Right then, it seemed like no one wanted anything but peace. And all of a sudden, that dayroom became more like a church than a jail.
Jersey and Ritz came over to where I was sitting on the floor.
“Did you—see him in there?” stuttered Ritz.
I couldn’t answer.
They must have been able to tell I had from the look on my face, and didn’t ask again. They both sat there next to me, taking turns keeping a hand on my shoulder. And I appreciated that.
Lots of kids had tears in their eyes. But I knew they were crying for more than Sanchez. They were crying for everything we ever did to each other on the streets and in the Sprungs. And they were crying because they were scared of what could happen to them on Rikers Island, too.

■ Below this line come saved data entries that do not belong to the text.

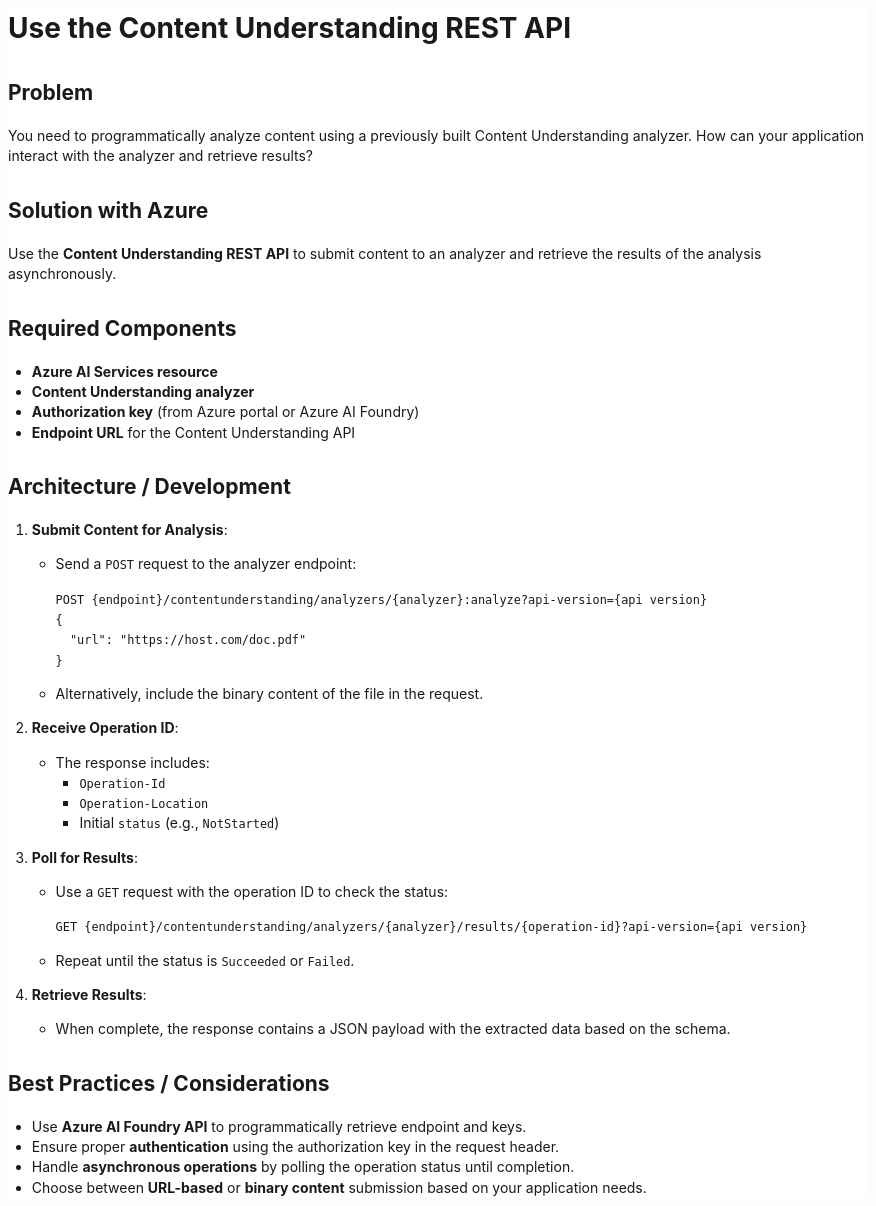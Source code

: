 # Use the Content Understanding REST API

## Problem
You need to programmatically analyze content using a previously built Content Understanding analyzer. How can your application interact with the analyzer and retrieve results?

## Solution with Azure
Use the **Content Understanding REST API** to submit content to an analyzer and retrieve the results of the analysis asynchronously.

## Required Components
- **Azure AI Services resource**
- **Content Understanding analyzer**
- **Authorization key** (from Azure portal or Azure AI Foundry)
- **Endpoint URL** for the Content Understanding API

## Architecture / Development
1. **Submit Content for Analysis**:
   - Send a `POST` request to the analyzer endpoint:
     ```
     POST {endpoint}/contentunderstanding/analyzers/{analyzer}:analyze?api-version={api version}
     {
       "url": "https://host.com/doc.pdf"
     }
     ```
   - Alternatively, include the binary content of the file in the request.

2. **Receive Operation ID**:
   - The response includes:
     - `Operation-Id`
     - `Operation-Location`
     - Initial `status` (e.g., `NotStarted`)

3. **Poll for Results**:
   - Use a `GET` request with the operation ID to check the status:
     ```
     GET {endpoint}/contentunderstanding/analyzers/{analyzer}/results/{operation-id}?api-version={api version}
     ```
   - Repeat until the status is `Succeeded` or `Failed`.

4. **Retrieve Results**:
   - When complete, the response contains a JSON payload with the extracted data based on the schema.

## Best Practices / Considerations
- Use **Azure AI Foundry API** to programmatically retrieve endpoint and keys.
- Ensure proper **authentication** using the authorization key in the request header.
- Handle **asynchronous operations** by polling the operation status until completion.
- Choose between **URL-based** or **binary content** submission based on your application needs.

I thought about that kid who’d cut me and how I wanted to slice him back. Then I thought about how Mom must have felt when she heard I got cut, and how his mother would feel if it happened to him.
I just couldn’t get the sight of Sanchez hanging there out of my head. How his face was in so much pain.
I knew that Sanchez’s mother was already dead. That would be one less mother getting a bad phone call and crying.
Brick was sitting at a table trying to blend into the scenery. He looked more worried than upset. Kids were talking about what happened to Sanchez, and Brick was listening like it was all news to him. I always thought of Brick as just another jail thug running his bullshit games. But right then, I started to hate him with some real heart. Not because his whole fucked-up plan went wrong, but because he didn’t give two shits about Sanchez. Even when it all broke down to nothing, he only cared about himself.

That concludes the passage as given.